アラン著 古賀照一訳 「3」 白水社

 

感情・情念・表徴

 

第17章 男性の宗教と女性の宗教

 

 

 

女性は男性よりも宗教に支配されることが少ない。

 

女性は現実世界に順応し、自然に従ってまっすぐに生きる性分であり、

 

解けぬ問題に頭を悩ませない存在である。

 

女性は本性からいって実証的精神に従って生きていく存在である。

 

女性の思考は感情の生活は瞑想の生む意見に左右されることが少ない。

 

女性は理論の教えを決して真に受けない存在である。

 

肝臓のうっ血や胃の酸味をすぐさま情熱に変えてしまう思考の酵母が欠けているため

 

女性の情動はいつまでも情動であるにとどまっている。

 

男性は筋肉組織的には上手く適合する。

 

男性は女性よりも想像力が豊かである。

 

女性はほとんど懐疑しない。

 

狂暴な決意と狂信は懐疑無くしてはありえない。

 

数珠や詩篇や儀式は悲哀や復讐心や絶望を抑える強力な手段なのである。

 

実証的精神は祭典儀式秘蹟という物まねによる浄化作用を軽蔑しない。

 

男性は現実的世界よりも感情的で想像力が豊かであって、

 

一種の狂騒状態と教義力に打たれた興奮状態を見せる。

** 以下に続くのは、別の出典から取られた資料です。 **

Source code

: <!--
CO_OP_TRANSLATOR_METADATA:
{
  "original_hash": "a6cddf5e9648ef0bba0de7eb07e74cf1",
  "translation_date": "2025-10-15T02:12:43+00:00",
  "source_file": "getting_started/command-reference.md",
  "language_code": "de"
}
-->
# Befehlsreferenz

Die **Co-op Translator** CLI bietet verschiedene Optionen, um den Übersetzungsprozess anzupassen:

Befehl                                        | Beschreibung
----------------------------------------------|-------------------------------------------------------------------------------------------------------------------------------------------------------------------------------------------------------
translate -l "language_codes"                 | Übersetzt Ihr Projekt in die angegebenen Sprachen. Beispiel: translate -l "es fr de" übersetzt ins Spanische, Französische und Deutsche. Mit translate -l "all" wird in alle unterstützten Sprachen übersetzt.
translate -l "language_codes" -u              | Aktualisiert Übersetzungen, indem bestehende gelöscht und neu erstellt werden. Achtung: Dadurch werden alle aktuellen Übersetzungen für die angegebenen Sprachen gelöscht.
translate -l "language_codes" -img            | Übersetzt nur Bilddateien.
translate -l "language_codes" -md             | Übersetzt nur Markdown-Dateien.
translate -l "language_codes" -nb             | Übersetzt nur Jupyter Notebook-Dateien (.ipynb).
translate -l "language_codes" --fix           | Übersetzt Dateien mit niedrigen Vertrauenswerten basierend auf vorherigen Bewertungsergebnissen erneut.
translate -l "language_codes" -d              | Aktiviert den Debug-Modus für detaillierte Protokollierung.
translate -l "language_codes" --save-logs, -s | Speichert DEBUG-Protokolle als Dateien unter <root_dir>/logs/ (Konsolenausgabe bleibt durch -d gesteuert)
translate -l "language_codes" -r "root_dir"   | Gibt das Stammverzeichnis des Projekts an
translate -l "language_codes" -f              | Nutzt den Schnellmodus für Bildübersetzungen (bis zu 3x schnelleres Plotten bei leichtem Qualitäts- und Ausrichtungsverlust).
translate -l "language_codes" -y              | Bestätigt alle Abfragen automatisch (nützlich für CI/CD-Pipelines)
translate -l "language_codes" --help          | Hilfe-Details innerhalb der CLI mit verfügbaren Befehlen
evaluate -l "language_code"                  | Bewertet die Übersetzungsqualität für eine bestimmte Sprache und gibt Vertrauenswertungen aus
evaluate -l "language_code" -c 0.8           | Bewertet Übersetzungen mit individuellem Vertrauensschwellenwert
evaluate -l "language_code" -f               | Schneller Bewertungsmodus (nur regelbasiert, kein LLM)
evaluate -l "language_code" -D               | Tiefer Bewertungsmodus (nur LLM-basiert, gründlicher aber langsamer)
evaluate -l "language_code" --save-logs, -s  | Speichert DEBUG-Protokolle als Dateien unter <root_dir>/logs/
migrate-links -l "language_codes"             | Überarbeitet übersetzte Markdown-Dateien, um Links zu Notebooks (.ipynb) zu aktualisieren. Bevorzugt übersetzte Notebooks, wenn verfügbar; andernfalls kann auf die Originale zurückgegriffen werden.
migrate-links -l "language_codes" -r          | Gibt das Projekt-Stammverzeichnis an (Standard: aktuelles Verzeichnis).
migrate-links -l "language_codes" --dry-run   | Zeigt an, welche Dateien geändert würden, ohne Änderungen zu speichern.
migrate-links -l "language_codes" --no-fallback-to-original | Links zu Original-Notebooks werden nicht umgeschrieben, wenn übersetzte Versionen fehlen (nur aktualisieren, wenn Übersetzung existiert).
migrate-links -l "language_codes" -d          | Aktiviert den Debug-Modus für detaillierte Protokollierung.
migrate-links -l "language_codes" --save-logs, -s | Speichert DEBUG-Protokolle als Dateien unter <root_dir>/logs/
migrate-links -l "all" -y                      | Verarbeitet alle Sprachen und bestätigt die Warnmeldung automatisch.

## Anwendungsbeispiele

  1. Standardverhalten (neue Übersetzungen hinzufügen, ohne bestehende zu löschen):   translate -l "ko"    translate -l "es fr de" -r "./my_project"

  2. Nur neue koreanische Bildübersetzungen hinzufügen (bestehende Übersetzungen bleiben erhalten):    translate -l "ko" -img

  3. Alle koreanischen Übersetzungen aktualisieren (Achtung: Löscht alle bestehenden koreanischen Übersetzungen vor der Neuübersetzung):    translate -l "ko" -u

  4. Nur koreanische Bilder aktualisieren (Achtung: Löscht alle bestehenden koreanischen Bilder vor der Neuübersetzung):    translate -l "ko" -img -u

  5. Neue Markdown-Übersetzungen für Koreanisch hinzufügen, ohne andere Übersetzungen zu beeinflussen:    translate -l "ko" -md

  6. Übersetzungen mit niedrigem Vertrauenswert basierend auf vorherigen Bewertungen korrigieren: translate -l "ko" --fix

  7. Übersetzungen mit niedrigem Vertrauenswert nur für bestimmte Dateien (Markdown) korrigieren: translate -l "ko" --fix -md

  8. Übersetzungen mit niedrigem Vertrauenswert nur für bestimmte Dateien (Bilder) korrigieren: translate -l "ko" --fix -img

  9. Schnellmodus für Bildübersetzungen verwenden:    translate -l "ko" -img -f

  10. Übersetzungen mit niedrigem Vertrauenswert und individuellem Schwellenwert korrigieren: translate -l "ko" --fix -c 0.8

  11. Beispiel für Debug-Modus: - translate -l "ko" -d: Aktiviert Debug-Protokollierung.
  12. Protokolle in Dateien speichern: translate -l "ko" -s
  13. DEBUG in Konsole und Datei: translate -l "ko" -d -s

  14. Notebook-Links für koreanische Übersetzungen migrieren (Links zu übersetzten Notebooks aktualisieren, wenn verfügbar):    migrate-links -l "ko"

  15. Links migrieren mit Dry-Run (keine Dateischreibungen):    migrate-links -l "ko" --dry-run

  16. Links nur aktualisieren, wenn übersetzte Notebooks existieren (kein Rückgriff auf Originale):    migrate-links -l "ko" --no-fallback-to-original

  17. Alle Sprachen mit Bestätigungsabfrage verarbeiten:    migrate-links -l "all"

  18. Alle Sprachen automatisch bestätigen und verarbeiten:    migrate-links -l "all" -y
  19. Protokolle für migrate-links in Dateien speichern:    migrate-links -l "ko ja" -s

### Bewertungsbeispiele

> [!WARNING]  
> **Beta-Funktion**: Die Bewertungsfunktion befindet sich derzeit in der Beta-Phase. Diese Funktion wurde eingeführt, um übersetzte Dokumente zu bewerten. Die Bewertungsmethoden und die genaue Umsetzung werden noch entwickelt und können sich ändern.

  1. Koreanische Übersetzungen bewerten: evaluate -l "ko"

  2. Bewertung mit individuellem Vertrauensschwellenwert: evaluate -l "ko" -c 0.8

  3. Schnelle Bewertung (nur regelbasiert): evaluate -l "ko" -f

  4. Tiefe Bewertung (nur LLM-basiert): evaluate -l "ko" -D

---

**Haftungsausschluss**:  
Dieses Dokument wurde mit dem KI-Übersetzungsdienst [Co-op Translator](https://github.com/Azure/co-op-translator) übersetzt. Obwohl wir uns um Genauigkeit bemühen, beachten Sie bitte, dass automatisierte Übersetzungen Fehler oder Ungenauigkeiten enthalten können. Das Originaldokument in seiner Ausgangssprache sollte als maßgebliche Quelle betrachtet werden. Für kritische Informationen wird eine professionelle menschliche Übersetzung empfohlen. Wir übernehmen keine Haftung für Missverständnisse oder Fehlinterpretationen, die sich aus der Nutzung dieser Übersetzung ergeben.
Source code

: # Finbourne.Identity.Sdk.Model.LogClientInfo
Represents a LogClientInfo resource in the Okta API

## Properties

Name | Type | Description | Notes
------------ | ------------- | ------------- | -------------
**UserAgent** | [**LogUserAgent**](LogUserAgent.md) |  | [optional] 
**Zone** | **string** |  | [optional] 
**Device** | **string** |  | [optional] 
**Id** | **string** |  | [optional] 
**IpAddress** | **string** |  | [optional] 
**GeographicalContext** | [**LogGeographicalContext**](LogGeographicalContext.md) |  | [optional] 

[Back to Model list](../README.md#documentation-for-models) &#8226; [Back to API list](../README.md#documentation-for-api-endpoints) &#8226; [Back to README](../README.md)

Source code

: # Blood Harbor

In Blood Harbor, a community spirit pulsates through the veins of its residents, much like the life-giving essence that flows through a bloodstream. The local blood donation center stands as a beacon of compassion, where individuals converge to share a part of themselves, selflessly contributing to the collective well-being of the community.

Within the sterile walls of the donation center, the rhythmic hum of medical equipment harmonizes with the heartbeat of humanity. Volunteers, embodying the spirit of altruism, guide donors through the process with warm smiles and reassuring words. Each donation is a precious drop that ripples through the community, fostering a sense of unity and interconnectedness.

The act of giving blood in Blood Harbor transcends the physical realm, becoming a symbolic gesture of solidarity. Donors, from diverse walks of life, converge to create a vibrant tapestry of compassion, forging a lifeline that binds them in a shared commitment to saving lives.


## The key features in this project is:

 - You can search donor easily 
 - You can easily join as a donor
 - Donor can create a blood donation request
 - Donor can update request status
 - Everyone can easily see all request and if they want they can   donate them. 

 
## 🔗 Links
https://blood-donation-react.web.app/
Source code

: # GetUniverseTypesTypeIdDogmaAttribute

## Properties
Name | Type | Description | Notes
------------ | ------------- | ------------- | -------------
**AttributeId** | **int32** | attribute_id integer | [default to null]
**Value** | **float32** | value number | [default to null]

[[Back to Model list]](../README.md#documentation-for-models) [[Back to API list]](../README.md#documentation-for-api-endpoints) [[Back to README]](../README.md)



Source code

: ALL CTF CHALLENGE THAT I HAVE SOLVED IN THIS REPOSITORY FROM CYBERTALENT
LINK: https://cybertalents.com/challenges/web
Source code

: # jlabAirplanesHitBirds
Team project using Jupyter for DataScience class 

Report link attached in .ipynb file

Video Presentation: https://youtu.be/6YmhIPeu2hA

つまり

 

宗教的に支配される傾向が強い。

 

一方女性はそういった男性の形而上学者とは異なり、現実世界である。

 

いわゆる実証的精神にいる存在であるため、懐疑(想像)しないため

 

現実的であるため、その精神は宗教上の儀式をも精神の浄化作用によって

 

現実を試みる。

 

精神の浄化作用とは、悲哀・復讐心・絶望感を抑える強力な手段である。

 

 

男性は宗教的に狂騒的・興奮状態を見せるが、女性は宗教的であっても現実的であって

 

宗教を一つの現実化するための手段に変えているにすぎない。

 

宗教を物まねによる浄化作用として。